Your task -> Lines in which "changed" appears should be pulled from the data below.

Dataset entries
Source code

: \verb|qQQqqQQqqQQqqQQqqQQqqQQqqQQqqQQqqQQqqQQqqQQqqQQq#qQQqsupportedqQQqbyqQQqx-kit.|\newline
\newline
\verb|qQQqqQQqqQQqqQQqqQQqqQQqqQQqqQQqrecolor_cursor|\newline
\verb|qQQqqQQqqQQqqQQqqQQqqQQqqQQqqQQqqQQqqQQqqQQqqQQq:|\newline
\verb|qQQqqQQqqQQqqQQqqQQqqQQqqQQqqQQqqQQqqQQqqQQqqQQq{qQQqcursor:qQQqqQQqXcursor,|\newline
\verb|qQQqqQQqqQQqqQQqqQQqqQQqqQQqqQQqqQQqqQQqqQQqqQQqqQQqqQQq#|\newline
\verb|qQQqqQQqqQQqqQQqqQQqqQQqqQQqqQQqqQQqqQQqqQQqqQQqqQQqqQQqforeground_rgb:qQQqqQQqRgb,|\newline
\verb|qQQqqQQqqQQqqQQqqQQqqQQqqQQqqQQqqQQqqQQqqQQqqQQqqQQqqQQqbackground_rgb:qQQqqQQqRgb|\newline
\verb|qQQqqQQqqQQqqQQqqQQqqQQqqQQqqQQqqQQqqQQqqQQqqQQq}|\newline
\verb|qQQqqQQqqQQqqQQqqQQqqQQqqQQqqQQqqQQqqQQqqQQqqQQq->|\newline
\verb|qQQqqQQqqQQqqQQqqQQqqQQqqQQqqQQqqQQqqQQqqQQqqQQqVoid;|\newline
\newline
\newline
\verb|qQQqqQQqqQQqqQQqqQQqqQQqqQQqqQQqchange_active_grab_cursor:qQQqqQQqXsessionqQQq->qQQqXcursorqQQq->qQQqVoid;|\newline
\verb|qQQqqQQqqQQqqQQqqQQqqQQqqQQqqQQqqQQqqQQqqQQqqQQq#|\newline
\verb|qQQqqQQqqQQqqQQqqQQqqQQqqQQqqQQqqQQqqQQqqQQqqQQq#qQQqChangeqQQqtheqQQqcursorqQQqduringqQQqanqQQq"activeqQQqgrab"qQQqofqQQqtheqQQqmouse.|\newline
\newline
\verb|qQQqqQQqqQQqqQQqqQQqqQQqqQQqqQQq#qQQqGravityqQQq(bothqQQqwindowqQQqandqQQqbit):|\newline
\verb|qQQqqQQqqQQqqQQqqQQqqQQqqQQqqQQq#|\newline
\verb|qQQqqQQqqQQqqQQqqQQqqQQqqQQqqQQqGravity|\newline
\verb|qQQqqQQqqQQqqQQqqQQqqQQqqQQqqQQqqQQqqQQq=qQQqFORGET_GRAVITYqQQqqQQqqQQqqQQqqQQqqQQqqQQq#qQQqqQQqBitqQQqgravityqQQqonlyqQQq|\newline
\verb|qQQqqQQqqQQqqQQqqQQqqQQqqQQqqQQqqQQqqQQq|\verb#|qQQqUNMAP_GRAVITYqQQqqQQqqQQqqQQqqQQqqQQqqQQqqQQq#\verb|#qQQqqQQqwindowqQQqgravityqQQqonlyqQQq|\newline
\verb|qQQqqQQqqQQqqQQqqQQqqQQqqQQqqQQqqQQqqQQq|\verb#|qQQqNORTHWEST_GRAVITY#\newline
...
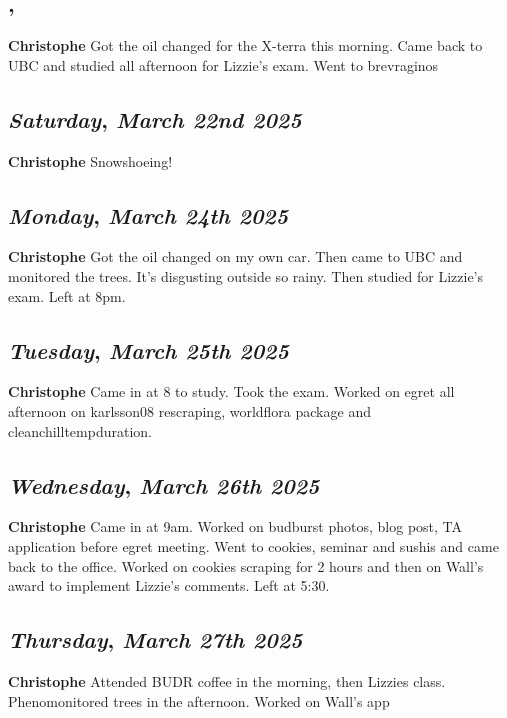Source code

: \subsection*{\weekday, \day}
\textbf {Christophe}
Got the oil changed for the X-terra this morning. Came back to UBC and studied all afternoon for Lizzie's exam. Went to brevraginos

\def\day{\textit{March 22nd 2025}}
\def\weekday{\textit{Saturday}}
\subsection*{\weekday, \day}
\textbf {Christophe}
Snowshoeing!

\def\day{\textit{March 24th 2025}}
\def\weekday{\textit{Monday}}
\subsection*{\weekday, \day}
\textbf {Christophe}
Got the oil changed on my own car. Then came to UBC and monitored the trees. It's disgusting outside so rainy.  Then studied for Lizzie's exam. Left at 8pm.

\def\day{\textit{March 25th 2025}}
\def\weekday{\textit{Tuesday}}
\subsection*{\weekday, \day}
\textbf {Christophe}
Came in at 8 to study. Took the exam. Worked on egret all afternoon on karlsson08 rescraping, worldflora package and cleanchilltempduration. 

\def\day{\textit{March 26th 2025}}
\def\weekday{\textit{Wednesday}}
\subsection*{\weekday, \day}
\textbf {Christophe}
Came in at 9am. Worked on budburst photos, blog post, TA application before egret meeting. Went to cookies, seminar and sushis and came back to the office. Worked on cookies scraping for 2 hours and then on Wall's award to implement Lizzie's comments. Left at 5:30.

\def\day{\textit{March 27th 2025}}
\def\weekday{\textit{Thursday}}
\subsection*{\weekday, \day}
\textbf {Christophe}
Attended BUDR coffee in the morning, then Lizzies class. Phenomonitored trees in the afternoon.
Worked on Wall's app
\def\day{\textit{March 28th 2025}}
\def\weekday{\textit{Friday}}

Answer to the exercise ->
Got the oil changed for the X-terra this morning. Came back to UBC and studied all afternoon for Lizzie's exam. Went to brevraginos
Got the oil changed on my own car. Then came to UBC and monitored the trees. It's disgusting outside so rainy.  Then studied for Lizzie's exam. Left at 8pm.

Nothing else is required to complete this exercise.